You need mulx for 64-bit x 64-bit ==> 128-bit or a complicated series of AVX2 using shifts or 64-bit double manipulation or AVX512 multiply.
Hi
Yes, pclmullqlqdq is not the instruction you are looking for. It performs a polynomial multiplication on GF(2).
As mentioned by InfiniteLoop, for this implementation you need (64bit) x (64bit) = high64(128bit).
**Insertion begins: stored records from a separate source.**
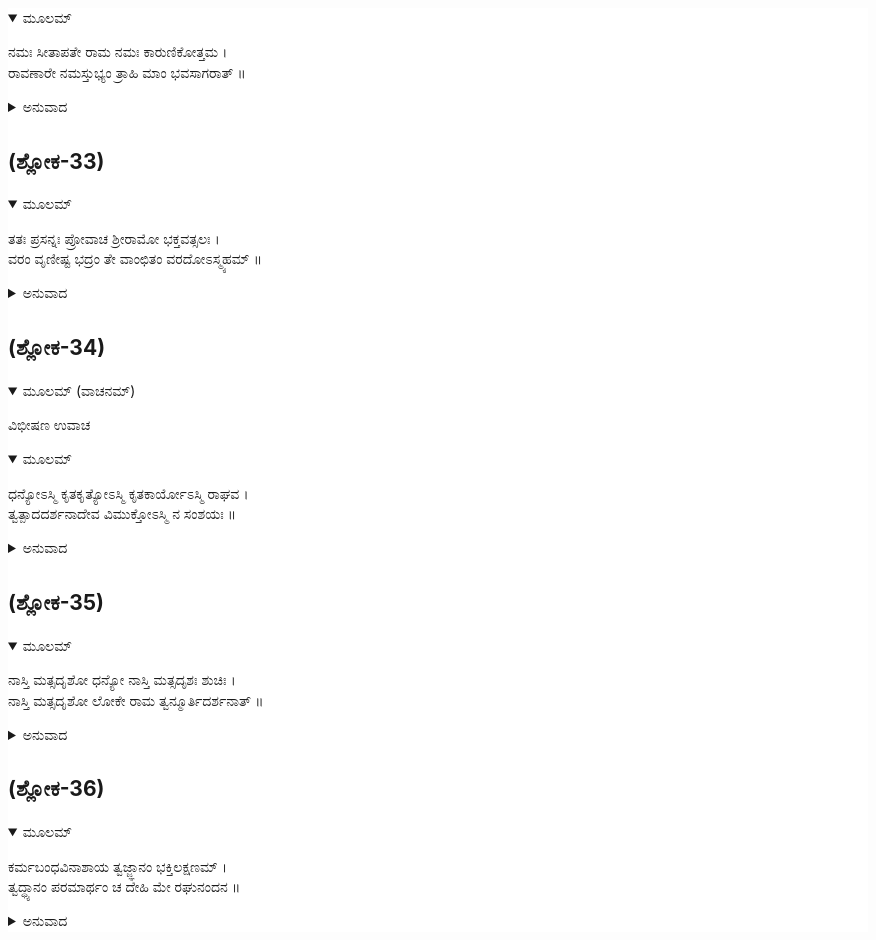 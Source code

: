 
<details open><summary>ಮೂಲಮ್</summary>

ನಮಃ ಸೀತಾಪತೇ ರಾಮ ನಮಃ ಕಾರುಣಿಕೋತ್ತಮ ।  
ರಾವಣಾರೇ ನಮಸ್ತುಭ್ಯಂ ತ್ರಾಹಿ ಮಾಂ ಭವಸಾಗರಾತ್ ॥
</details>

<details><summary>ಅನುವಾದ</summary></details>

## (ಶ್ಲೋಕ-33)


<details open><summary>ಮೂಲಮ್</summary>

ತತಃ ಪ್ರಸನ್ನಃ ಪ್ರೋವಾಚ ಶ್ರೀರಾಮೋ ಭಕ್ತವತ್ಸಲಃ ।  
ವರಂ ವೃಣೀಷ್ಟ ಭದ್ರಂ ತೇ ವಾಂಛಿತಂ ವರದೋಽಸ್ಮ್ಯಹಮ್ ॥
</details>

<details><summary>ಅನುವಾದ</summary></details>

## (ಶ್ಲೋಕ-34)


<details open><summary>ಮೂಲಮ್ (ವಾಚನಮ್)</summary>

ವಿಭೀಷಣ ಉವಾಚ
</details>

<details open><summary>ಮೂಲಮ್</summary>

ಧನ್ಯೋಽಸ್ಮಿ ಕೃತಕೃತ್ಯೋಽಸ್ಮಿ ಕೃತಕಾರ್ಯೋಽಸ್ಮಿ ರಾಘವ ।  
ತ್ವತ್ಪಾದದರ್ಶನಾದೇವ ವಿಮುಕ್ತೋಽಸ್ಮಿ ನ ಸಂಶಯಃ ॥
</details>

<details><summary>ಅನುವಾದ</summary></details>

## (ಶ್ಲೋಕ-35)


<details open><summary>ಮೂಲಮ್</summary>

ನಾಸ್ತಿ ಮತ್ಸದೃಶೋ ಧನ್ಯೋ ನಾಸ್ತಿ ಮತ್ಸದೃಶಃ ಶುಚಿಃ ।  
ನಾಸ್ತಿ ಮತ್ಸದೃಶೋ ಲೋಕೇ ರಾಮ ತ್ವನ್ಮೂರ್ತಿದರ್ಶನಾತ್ ॥
</details>

<details><summary>ಅನುವಾದ</summary></details>

## (ಶ್ಲೋಕ-36)


<details open><summary>ಮೂಲಮ್</summary>

ಕರ್ಮಬಂಧವಿನಾಶಾಯ ತ್ವಜ್ಜ್ಞಾನಂ ಭಕ್ತಿಲಕ್ಷಣಮ್ ।  
ತ್ವದ್ಧ್ಯಾನಂ ಪರಮಾರ್ಥಂ ಚ ದೇಹಿ ಮೇ ರಘುನಂದನ ॥
</details>

<details><summary>ಅನುವಾದ</summary></details>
This article may help https://stackoverflow.com/questions/28868367/getting-the-high-part-of-64-bit-integer-multiplication/50958815#50958815 (https://stackoverflow.com/questions/28868367/getting-the-high-part-of-64-bit-integer-multiplication/50958815#50958815).
Interesting to note that C intrinsics fall back on a simple mul instruction for a 128-bit (RDX::RAX) multiplication.
Biterider
Thanks, InfiniteLoop and Biterider :thumbsup:
Quote from: Biterider on May 02, 2022, 03:52:16 AMInteresting to note that C intrinsics fall back on a simple mul instruction for a 128-bit (RDX::RAX) multiplication
I know, this works fine, but I need it for my 32-bit library. Bad luck :sad: